A differenza di Marco Ferrando noi non abbiamo l’ansia che Landini e Rinaldini tradiscano. E trovo francamente poco utile interpretare la politica attraverso le categorie fedeltà/tradimento. La politica, a differenza della filosofia morale, si occupa dei fatti, non delle intenzioni. Non credo di avere una concezione idealizzata della FIOM. Si tratta – come tutte le grandi organizzazioni e tanto più in una situazione così confusa – di una realtà complessa, non esente da contraddizioni, con situazioni molto differenziate da nord a sud e da città a città. Tuttavia credo che un fatto sia innegabile. Il gruppo che l’ha diretta in questi anni ha fatto delle scelte coraggiose, anche innovando positivamente rispetto ad alcuni elementi della propria cultura e della propria provenienza politica e ha svolto un ruolo oggettivamente propulsivo sul terreno della lotta di classe. Non credo abbia senso né cercare di ‘imbarcare’ Landini e Rinaldini sulla propria Arca di Noè (per di più come se fossero degli sprovveduti), né dare loro ‘lezioni di marxismo’. Ha senso che la sinistra politica apra, con loro e con tutte le altre forze sociali presenti il 16 ottobre, una discussione franca, aperta, senza tatticismi su come dare rappresentanza politica ai lavoratori e ai movimenti che si battono per un’alternativa. Se e con quali forme ciò partorirà quello che alcuni giornali hanno già definiscono rozzamente il ‘partito della FIOM’ non possiamo saperlo. Certo è che in altri paesi nuove formazioni nate dalla crisi della socialdemocrazia e/o dell’estrema sinistra si sono formate proprio grazie al concorso di alcuni settori interni al sindacato: si pensi qualche anno fa alla WASG di Oskar Lafontaine in Germania o al P-SOL di Heloisa Helena in Brasile o più recentemente alla Trade Unionist and Socialist Coalition in Gran Bretagna. E allo stesso tempo è vero che uno schema generale deve tenere conto delle condizioni concrete dei diversi paesi e il nostro è caratterizzato da una regolamentazione molto rigida (e sconosciuta altrove) dei rapporti tra attività politica e attività sindacale.

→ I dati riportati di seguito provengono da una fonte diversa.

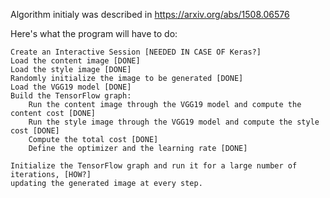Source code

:
Algorithm initialy was described in https://arxiv.org/abs/1508.06576

Here's what the program will have to do:

    Create an Interactive Session [NEEDED IN CASE OF Keras?]
    Load the content image [DONE]
    Load the style image [DONE]
    Randomly initialize the image to be generated [DONE]
    Load the VGG19 model [DONE]
    Build the TensorFlow graph:
        Run the content image through the VGG19 model and compute the content cost [DONE]
        Run the style image through the VGG19 model and compute the style cost [DONE]
        Compute the total cost [DONE]
        Define the optimizer and the learning rate [DONE]

    Initialize the TensorFlow graph and run it for a large number of iterations, [HOW?]
    updating the generated image at every step.
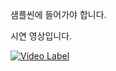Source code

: 샘플씬에 들어가야 합니다.


시연 영상입니다.

[![Video Label](http://img.youtube.com/vi/T8a-cDra-vw/0.jpg)](https://youtu.be/T8a-cDra-vw)

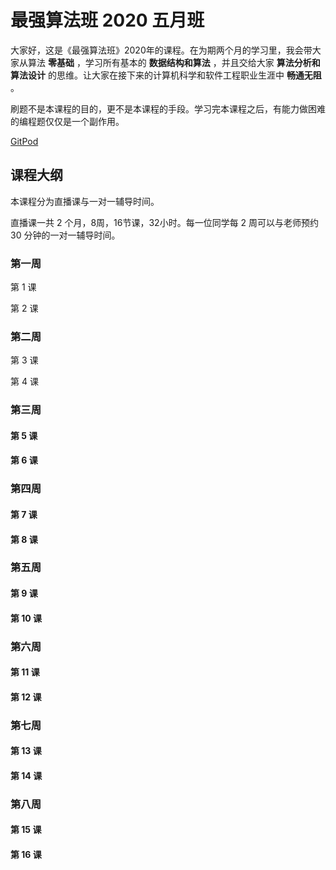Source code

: # 最强算法班 2020 五月班

大家好，这是《最强算法班》2020年的课程。在为期两个月的学习里，我会带大家从算法 __零基础__ ，学习所有基本的 __数据结构和算法__ ，并且交给大家 __算法分析和算法设计__ 的思维。让大家在接下来的计算机科学和软件工程职业生涯中 __畅通无阻__ 。

刷题不是本课程的目的，更不是本课程的手段。学习完本课程之后，有能力做困难的编程题仅仅是一个副作用。

[GitPod](https://f67cdf40-7d34-4b12-a06e-9a5a76967c39.ws-us02.gitpod.io/#/workspace/brutal-algorithm-class)

## 课程大纲
本课程分为直播课与一对一辅导时间。

直播课一共 2 个月，8周，16节课，32小时。每一位同学每 2 周可以与老师预约 30 分钟的一对一辅导时间。

### 第一周
第 1 课

第 2 课

### 第二周
第 3 课

第 4 课

### 第三周
#### 第 5 课

#### 第 6 课

### 第四周
#### 第 7 课

#### 第 8 课

### 第五周
#### 第 9 课

#### 第 10 课

### 第六周
#### 第 11 课

#### 第 12 课

### 第七周
#### 第 13 课

#### 第 14 课

### 第八周
#### 第 15 课

#### 第 16 课
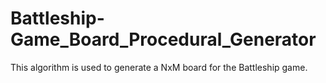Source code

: # Battleship-Game_Board_Procedural_Generator


This algorithm is used to generate a NxM board for the Battleship game.

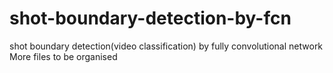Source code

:# shot-boundary-detection-by-fcn
shot boundary detection(video classification) by fully convolutional network
More files to be organised
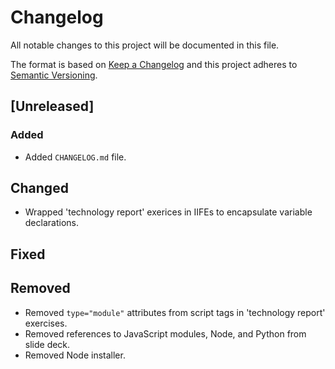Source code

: # Changelog
All notable changes to this project will be documented in this file.

The format is based on [Keep a Changelog](http://keepachangelog.com/en/1.0.0/)
and this project adheres to [Semantic Versioning](http://semver.org/spec/v2.0.0.html).

## [Unreleased]
### Added
- Added `CHANGELOG.md` file.

## Changed
- Wrapped 'technology report' exerices in IIFEs to encapsulate variable declarations.

## Fixed

## Removed
- Removed `type="module"` attributes from script tags in 'technology report' exercises.
- Removed references to JavaScript modules, Node, and Python from slide deck.
- Removed Node installer.
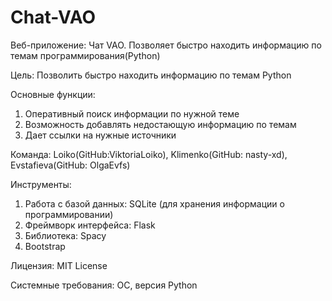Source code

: # Chat-VAO
Веб-приложение: Чат VAO. Позволяет быстро находить информацию по темам программирования(Python)

Цель: Позволить быстро находить информацию по темам Python

Основные функции:
1. Оперативный поиск информации по нужной теме
2. Возможность добавлять недостающую информацию по темам
3. Дает ссылки на нужные источники

Команда: Loiko(GitHub:ViktoriaLoiko), Klimenko(GitHub: nasty-xd), Evstafieva(GitHub: OlgaEvfs)

Инструменты: 
1. Работа с базой данных: SQLite (для хранения информации о программировании)
2. Фреймворк интерфейса: Flask
3. Библиотека: Spacy
4. Bootstrap

Лицензия:
MIT License

Системные требования: 
ОС, версия Python
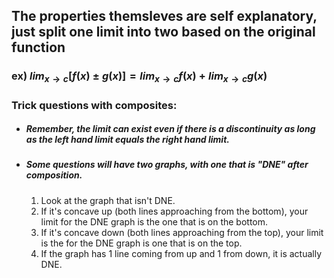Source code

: ## The properties themsleves are self explanatory, just split one limit into two based on the original function

### ex) $lim_{x\to c}[f(x)\pm g(x)] = lim_{x\to c}f(x) + lim_{x\to c}g(x)$

### Trick questions with composites:

* ##### Remember, the limit can exist even if there is a discontinuity as long as the left hand limit equals the right hand limit.

* ##### Some questions will have two graphs, with one that is "DNE" after composition. 
    1. Look at the graph that isn't DNE.
    2. If it's concave up (both lines approaching from the bottom), your limit for the DNE graph is the one that is on the bottom.
    3. If it's concave down (both lines approaching from the top), your limit is the for the DNE graph is one that is on the top.
    4. If the graph has 1 line coming from up and 1 from down, it is actually DNE.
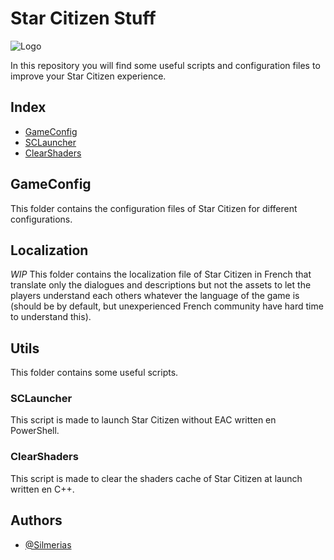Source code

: # Star Citizen Stuff

![Logo][FS]

In this repository you will find some useful scripts and configuration files to improve your Star Citizen experience.

## Index

- [GameConfig](#gameconfig)
- [SCLauncher](#sclauncher)
- [ClearShaders](#clearshaders)

## GameConfig

This folder contains the configuration files of Star Citizen for different configurations.

## Localization

*WIP*
This folder contains the localization file of Star Citizen in French that translate only the dialogues and descriptions but not the assets to let the players understand each others whatever the language of the game is (should be by default, but unexperienced French community have hard time to understand this).

## Utils

This folder contains some useful scripts.

### SCLauncher

This script is made to launch Star Citizen without EAC written en PowerShell.

### ClearShaders

This script is made to clear the shaders cache of Star Citizen at launch written en C++.

## Authors

- [@Silmerias](https://www.github.com/Silmerias)

[FS]: https://frogswarm.fr/data/imgs/logo-devops-github.png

L’eccezionale presenza di bandiere rosse di Rifondazione Comunista e del PDCI in piazza San Giovanni, se non vale come dimostrazione di un forte radicamento di quei partiti nei posti di lavoro né di una grande interesse dei loro leader nei confronti dei lavoratori, indica tuttavia che lì dentro ci sono ancora delle forze sane che sono pronte a essere investite nella ricostruzione di una sinistra degna di questo nome e imperniata sulla rappresentanza del mondo del lavoro. E che – se vogliamo che questa sinistra esprima una forza reale e non sia semplicemente una voce che grida nel deserto – da quelle forze non si può prescindere. Dunque esse vanno salvaguardate, tenute insieme, protette da chi pensa di utilizzarle ancora una volta come sgabello per i propri interessi personali o ‘di apparato’. Questo è il primo passo. Il secondo, se effettivamente qualcosa si metterà in moto, è decidere se i marxisti lì dentro decidono di essere una parte propulsiva e di giocare un ruolo vero o se invece – come purtroppo è successo nella storia di Rifondazione Comunista – decidono di fare i telecronisti e lasciare che a giocare la partita siano gli altri.